PERMISSIONS                                                                     
OWNER          : um-                 
GROUP          : u--                 
OTHER          : ---                 

DATASTORE TEMPLATE                                                              
BRIDGE_LIST="cephbridge01 cephbridge02 cephbridge03"

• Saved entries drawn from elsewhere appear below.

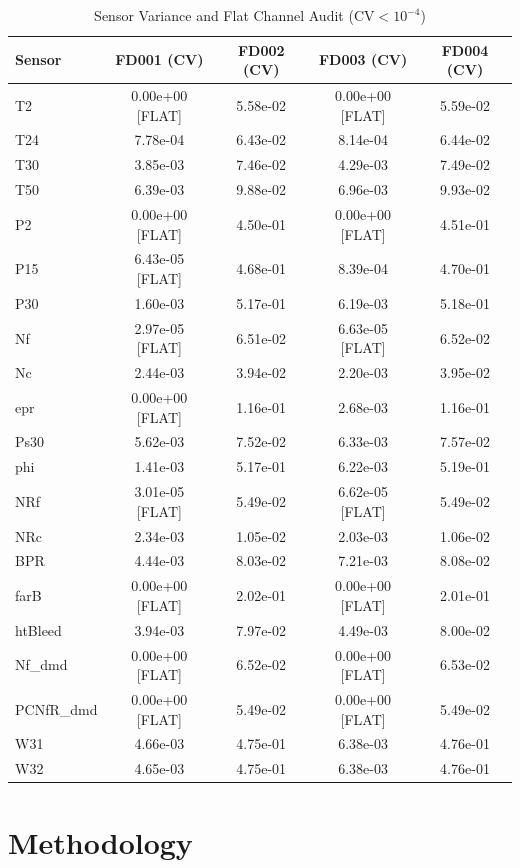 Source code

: \documentclass[conference]{IEEEtran}
\begin{document}
\begin{table}[htbp]
\caption{Sensor Variance and Flat Channel Audit ($\text{CV} < 10^{-4}$)}
\label{tab:variance}
\centering
\begin{tabular}{lcccc}
\toprule
Sensor & FD001 (CV) & FD002 (CV) & FD003 (CV) & FD004 (CV) \\
\midrule
T2 & 0.00e+00 [FLAT] & 5.58e-02 & 0.00e+00 [FLAT] & 5.59e-02 \\
T24 & 7.78e-04 & 6.43e-02 & 8.14e-04 & 6.44e-02 \\
T30 & 3.85e-03 & 7.46e-02 & 4.29e-03 & 7.49e-02 \\
T50 & 6.39e-03 & 9.88e-02 & 6.96e-03 & 9.93e-02 \\
P2 & 0.00e+00 [FLAT] & 4.50e-01 & 0.00e+00 [FLAT] & 4.51e-01 \\
P15 & 6.43e-05 [FLAT] & 4.68e-01 & 8.39e-04 & 4.70e-01 \\
P30 & 1.60e-03 & 5.17e-01 & 6.19e-03 & 5.18e-01 \\
Nf & 2.97e-05 [FLAT] & 6.51e-02 & 6.63e-05 [FLAT] & 6.52e-02 \\
Nc & 2.44e-03 & 3.94e-02 & 2.20e-03 & 3.95e-02 \\
epr & 0.00e+00 [FLAT] & 1.16e-01 & 2.68e-03 & 1.16e-01 \\
Ps30 & 5.62e-03 & 7.52e-02 & 6.33e-03 & 7.57e-02 \\
phi & 1.41e-03 & 5.17e-01 & 6.22e-03 & 5.19e-01 \\
NRf & 3.01e-05 [FLAT] & 5.49e-02 & 6.62e-05 [FLAT] & 5.49e-02 \\
NRc & 2.34e-03 & 1.05e-02 & 2.03e-03 & 1.06e-02 \\
BPR & 4.44e-03 & 8.03e-02 & 7.21e-03 & 8.08e-02 \\
farB & 0.00e+00 [FLAT] & 2.02e-01 & 0.00e+00 [FLAT] & 2.01e-01 \\
htBleed & 3.94e-03 & 7.97e-02 & 4.49e-03 & 8.00e-02 \\
Nf\_dmd & 0.00e+00 [FLAT] & 6.52e-02 & 0.00e+00 [FLAT] & 6.53e-02 \\
PCNfR\_dmd & 0.00e+00 [FLAT] & 5.49e-02 & 0.00e+00 [FLAT] & 5.49e-02 \\
W31 & 4.66e-03 & 4.75e-01 & 6.38e-03 & 4.76e-01 \\
W32 & 4.65e-03 & 4.75e-01 & 6.38e-03 & 4.76e-01 \\
\bottomrule
\end{tabular}
\end{table}

\section{Methodology}
\end{document}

CEPH_HOST="cephmon01 cephmon02 cephmon03 cephmon04 cephmon05"
CEPH_SECRET="xxxxxxxx-xxxx-xxxx-xxxx-xxxxxxxxxxxx"
CEPH_USER="libvirt"
CLONE_TARGET="SELF"
DATASTORE_CAPACITY_CHECK="YES"
DISK_TYPE="RBD"
DS_MAD="ceph"
LN_TARGET="NONE"
POOL_NAME="one"
RBD_FORMAT="2"
TM_MAD="ceph"
TYPE="IMAGE_DS"

This issue has nothing to do with Opennebula but was a mismatch between Our ceph cluster version and ceph client version (Hammer vs. Jewel). After a downgrade of the client libraries to hammer everything started working again.